### What to work on
State how many lines in the entries below include the string "License", and give nothing beyond that number.

(Dataset items)

================

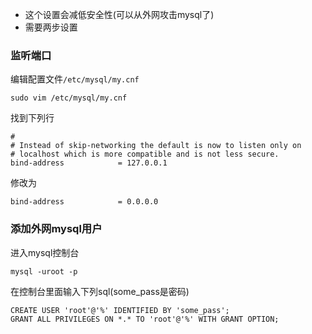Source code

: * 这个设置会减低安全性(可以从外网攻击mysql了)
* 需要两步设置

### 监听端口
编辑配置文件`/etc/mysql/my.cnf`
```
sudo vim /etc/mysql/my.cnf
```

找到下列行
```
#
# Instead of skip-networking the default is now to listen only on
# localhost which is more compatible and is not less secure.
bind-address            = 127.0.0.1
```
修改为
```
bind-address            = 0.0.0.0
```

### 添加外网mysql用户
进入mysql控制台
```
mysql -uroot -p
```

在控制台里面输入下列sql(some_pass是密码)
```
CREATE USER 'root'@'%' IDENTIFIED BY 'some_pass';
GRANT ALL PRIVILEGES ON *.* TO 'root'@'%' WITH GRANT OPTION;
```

================

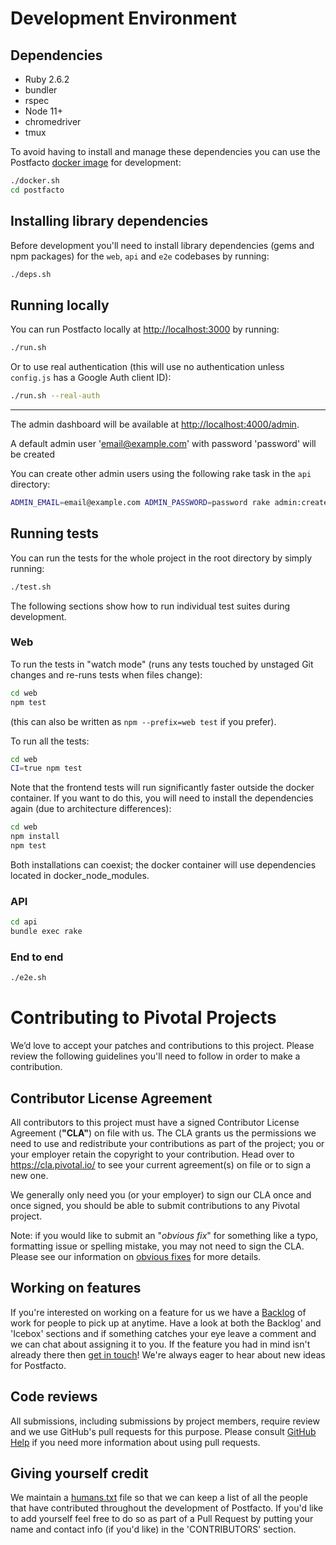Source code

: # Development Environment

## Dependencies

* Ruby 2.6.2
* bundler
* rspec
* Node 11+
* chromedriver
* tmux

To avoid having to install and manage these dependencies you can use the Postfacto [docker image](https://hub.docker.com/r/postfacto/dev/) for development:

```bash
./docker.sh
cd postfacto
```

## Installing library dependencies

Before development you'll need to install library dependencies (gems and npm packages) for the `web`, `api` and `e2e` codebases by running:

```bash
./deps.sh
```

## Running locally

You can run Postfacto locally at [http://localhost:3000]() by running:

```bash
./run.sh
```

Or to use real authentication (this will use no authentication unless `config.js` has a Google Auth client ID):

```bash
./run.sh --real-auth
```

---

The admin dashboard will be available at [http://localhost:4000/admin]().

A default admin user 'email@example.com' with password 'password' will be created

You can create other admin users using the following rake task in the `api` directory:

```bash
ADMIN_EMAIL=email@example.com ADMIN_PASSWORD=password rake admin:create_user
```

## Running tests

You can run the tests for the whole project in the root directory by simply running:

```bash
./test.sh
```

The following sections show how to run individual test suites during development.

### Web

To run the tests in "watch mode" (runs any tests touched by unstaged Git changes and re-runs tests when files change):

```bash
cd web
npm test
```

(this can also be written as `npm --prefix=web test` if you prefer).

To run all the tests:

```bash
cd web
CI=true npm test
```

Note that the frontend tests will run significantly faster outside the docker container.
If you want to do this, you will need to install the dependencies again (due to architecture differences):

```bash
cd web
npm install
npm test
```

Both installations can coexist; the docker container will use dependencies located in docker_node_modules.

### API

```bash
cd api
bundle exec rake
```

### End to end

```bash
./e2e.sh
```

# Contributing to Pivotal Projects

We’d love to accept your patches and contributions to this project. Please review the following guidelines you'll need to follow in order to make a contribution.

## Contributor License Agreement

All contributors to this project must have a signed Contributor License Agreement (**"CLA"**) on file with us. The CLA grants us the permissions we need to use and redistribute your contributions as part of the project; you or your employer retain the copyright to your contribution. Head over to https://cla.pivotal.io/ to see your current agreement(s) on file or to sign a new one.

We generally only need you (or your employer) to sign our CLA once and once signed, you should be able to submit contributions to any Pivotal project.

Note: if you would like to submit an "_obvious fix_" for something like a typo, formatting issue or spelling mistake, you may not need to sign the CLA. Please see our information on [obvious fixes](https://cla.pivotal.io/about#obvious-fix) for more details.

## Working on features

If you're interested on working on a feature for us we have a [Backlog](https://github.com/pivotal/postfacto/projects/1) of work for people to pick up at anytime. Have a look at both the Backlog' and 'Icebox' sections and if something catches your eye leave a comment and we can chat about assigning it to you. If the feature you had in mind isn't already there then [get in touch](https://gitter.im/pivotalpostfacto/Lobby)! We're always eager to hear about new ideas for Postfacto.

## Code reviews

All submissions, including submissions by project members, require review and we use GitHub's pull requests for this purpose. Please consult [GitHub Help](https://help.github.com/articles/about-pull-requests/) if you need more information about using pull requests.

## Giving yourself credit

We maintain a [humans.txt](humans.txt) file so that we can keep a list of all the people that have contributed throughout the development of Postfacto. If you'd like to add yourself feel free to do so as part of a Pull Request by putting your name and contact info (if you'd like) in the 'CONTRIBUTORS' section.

================

### Answer box
2